_Instructions for the task_:
Scan the material for the word "dynamics" and return every matching line.

_Records for the task_:
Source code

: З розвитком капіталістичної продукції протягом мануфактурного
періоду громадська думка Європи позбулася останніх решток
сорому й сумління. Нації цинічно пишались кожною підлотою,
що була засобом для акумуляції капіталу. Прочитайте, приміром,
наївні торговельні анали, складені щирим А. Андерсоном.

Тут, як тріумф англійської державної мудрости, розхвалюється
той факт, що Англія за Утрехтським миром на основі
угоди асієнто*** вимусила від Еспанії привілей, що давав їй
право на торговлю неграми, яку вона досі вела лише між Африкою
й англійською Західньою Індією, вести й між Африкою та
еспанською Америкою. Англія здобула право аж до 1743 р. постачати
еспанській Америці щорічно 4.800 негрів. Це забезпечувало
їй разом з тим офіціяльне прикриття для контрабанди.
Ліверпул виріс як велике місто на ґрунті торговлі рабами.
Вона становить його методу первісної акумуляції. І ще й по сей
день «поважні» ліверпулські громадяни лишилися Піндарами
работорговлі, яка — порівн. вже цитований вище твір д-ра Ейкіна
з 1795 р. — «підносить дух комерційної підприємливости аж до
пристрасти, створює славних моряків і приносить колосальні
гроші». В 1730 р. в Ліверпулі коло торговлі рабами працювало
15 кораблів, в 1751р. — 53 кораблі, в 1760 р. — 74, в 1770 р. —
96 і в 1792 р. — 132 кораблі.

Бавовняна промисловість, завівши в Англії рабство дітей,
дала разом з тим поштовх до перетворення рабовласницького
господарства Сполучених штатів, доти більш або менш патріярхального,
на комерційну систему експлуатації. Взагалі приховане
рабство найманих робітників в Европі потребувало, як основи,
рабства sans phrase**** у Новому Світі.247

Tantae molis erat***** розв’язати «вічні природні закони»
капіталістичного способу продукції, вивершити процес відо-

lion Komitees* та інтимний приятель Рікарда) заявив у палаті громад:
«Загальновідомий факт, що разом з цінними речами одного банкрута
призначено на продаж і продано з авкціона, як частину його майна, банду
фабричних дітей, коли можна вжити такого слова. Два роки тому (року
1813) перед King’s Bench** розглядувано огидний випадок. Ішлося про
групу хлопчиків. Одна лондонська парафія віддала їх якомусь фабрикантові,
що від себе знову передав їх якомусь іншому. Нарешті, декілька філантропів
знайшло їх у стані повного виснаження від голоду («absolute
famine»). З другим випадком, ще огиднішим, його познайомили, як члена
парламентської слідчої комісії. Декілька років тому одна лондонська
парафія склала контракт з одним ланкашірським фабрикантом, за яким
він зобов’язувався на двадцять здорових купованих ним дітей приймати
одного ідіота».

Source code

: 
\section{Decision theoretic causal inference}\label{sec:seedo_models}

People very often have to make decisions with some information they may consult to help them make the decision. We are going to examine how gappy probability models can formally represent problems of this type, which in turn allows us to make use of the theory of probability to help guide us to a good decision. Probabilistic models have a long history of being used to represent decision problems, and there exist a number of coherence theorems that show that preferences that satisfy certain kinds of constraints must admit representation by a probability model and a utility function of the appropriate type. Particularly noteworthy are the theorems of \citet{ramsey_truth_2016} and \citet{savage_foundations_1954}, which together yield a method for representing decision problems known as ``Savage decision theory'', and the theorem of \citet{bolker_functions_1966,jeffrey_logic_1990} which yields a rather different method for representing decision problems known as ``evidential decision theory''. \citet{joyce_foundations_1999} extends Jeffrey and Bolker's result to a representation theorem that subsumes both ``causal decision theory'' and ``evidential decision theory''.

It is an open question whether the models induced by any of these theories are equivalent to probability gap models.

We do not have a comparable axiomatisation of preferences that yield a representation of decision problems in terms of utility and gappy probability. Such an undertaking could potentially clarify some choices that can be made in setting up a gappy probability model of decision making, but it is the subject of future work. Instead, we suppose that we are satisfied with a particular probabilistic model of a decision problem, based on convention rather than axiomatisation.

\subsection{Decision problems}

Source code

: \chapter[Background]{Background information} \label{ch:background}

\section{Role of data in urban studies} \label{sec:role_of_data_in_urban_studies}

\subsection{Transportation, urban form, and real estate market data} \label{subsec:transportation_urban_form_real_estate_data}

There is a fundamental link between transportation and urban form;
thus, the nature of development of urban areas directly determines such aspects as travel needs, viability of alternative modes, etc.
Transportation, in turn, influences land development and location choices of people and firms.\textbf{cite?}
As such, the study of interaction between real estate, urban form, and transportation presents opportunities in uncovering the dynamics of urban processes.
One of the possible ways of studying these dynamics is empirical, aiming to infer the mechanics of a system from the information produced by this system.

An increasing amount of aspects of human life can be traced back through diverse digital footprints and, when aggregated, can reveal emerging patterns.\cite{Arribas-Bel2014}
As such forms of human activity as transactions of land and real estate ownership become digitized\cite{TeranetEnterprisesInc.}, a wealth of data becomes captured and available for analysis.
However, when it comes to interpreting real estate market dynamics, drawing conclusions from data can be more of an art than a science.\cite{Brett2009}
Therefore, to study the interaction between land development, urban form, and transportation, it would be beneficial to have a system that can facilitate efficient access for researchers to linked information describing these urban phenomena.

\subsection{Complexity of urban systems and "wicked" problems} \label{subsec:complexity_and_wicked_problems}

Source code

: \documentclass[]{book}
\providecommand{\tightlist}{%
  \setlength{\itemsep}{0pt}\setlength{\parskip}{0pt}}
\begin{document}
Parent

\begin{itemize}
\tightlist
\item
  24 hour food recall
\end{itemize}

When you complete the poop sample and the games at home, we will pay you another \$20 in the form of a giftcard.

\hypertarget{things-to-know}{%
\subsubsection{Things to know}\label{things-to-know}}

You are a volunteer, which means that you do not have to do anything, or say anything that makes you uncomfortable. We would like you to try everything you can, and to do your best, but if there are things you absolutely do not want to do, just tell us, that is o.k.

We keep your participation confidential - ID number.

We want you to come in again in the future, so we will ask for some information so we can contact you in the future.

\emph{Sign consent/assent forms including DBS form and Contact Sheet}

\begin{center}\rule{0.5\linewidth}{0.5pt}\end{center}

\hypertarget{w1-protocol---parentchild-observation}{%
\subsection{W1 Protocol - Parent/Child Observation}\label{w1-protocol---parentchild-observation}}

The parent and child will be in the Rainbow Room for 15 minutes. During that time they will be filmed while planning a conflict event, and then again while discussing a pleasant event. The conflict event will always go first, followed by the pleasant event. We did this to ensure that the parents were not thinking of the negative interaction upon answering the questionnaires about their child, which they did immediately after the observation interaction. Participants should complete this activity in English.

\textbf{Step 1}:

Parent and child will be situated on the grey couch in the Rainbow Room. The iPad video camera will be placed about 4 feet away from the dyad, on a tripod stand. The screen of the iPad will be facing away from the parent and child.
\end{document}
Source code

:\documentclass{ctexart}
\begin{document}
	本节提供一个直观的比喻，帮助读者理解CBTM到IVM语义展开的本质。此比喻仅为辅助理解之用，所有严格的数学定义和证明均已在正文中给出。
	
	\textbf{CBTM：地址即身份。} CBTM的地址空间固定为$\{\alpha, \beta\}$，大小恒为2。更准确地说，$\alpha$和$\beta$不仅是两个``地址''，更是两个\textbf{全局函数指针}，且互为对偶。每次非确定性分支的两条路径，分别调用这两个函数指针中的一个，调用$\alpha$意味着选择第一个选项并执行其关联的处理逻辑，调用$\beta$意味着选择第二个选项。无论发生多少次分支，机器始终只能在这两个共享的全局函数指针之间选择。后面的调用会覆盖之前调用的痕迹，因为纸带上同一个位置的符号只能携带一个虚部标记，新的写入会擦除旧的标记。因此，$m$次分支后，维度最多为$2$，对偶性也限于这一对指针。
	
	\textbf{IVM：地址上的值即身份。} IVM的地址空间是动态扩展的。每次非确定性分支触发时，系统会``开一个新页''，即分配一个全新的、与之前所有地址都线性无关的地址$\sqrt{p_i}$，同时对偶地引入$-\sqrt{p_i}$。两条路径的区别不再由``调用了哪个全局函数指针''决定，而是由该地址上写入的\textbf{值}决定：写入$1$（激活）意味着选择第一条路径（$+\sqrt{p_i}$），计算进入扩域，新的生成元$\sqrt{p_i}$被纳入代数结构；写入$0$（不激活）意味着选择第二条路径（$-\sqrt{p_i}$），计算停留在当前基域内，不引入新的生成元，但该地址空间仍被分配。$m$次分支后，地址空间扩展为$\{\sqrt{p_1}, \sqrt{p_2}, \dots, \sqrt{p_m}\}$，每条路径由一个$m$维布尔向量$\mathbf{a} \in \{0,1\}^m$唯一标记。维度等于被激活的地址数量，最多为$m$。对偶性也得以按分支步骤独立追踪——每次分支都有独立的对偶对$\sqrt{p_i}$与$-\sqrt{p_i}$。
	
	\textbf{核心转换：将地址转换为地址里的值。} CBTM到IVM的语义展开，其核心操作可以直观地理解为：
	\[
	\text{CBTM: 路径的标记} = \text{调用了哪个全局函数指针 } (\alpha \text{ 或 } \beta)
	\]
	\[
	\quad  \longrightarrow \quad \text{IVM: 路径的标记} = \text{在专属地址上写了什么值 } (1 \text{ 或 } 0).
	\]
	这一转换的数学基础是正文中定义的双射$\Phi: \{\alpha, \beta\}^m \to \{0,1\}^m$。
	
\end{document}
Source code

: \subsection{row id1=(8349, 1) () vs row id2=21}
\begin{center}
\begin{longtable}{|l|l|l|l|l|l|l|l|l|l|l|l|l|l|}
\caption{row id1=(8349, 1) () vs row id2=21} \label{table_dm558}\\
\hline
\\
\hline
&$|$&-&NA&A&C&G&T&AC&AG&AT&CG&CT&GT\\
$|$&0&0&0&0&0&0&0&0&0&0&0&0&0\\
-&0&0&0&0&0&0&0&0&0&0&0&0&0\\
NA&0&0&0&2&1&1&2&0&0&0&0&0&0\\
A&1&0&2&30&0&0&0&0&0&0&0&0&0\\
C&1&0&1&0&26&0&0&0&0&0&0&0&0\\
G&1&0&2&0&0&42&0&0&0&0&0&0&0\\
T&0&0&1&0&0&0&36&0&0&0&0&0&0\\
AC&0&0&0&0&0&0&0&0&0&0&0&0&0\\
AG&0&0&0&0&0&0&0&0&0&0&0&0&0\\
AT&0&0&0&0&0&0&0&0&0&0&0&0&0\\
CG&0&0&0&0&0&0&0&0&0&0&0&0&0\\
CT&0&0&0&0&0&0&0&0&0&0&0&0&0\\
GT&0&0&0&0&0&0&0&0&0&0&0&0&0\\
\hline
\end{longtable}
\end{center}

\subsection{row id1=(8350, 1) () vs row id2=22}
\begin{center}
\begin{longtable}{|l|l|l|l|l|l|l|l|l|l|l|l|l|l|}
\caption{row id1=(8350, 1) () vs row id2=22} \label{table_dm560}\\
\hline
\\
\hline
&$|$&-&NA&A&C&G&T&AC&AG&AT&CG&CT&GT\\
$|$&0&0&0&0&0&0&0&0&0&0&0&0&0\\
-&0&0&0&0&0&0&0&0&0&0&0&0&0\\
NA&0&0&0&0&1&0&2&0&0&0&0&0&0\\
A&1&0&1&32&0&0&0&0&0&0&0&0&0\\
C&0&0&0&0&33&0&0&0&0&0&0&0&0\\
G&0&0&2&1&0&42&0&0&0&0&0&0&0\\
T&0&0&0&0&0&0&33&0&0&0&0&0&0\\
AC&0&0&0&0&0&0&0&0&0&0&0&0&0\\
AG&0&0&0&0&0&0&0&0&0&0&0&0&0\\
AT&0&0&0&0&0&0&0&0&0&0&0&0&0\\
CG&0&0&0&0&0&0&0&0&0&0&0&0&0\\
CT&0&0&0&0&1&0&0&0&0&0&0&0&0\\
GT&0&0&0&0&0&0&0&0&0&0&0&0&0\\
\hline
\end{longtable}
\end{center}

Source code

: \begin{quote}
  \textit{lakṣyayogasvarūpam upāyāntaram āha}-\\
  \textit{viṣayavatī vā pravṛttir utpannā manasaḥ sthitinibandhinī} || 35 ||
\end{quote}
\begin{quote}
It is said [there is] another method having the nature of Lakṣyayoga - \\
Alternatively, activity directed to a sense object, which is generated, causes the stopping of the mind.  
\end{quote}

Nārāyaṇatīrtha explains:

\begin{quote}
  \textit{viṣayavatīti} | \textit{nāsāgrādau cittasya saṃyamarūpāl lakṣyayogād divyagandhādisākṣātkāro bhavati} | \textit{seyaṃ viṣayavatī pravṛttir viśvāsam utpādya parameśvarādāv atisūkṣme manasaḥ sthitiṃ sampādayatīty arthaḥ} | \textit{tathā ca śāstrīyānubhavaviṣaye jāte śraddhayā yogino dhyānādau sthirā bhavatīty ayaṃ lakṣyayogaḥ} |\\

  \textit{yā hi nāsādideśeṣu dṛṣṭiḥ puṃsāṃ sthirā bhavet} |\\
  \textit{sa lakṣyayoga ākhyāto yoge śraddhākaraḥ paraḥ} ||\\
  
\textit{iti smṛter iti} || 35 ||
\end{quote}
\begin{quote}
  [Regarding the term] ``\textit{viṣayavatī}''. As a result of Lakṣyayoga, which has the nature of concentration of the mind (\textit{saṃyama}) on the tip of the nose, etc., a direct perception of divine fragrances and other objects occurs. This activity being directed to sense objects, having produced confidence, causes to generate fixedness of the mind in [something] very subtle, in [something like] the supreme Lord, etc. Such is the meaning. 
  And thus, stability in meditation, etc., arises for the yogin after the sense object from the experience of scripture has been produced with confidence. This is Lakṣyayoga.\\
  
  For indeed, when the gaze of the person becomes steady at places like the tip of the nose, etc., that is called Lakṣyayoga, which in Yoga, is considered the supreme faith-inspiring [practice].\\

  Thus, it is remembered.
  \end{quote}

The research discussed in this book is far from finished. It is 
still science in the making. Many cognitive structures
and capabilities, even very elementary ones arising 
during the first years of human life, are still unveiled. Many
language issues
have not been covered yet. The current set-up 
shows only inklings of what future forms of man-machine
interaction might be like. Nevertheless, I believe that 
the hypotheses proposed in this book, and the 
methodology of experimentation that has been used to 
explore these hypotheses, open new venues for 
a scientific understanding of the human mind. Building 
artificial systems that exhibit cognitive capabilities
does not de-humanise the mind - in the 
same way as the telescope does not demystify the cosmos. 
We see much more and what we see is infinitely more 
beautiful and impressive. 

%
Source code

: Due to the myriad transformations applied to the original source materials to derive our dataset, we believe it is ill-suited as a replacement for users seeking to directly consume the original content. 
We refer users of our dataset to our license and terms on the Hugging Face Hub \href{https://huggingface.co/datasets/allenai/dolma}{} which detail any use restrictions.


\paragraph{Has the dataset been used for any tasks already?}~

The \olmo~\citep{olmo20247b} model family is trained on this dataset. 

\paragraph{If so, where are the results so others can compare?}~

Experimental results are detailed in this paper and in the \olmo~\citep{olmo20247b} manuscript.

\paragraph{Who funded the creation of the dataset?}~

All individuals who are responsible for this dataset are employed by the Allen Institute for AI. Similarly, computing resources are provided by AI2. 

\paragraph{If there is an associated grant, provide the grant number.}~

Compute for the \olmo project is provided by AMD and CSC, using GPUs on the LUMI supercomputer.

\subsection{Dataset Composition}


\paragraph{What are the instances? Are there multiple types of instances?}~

_Task output_:
As such, the study of interaction between real estate, urban form, and transportation presents opportunities in uncovering the dynamics of urban processes.
One of the possible ways of studying these dynamics is empirical, aiming to infer the mechanics of a system from the information produced by this system.
However, when it comes to interpreting real estate market dynamics, drawing conclusions from data can be more of an art than a science.\cite{Brett2009}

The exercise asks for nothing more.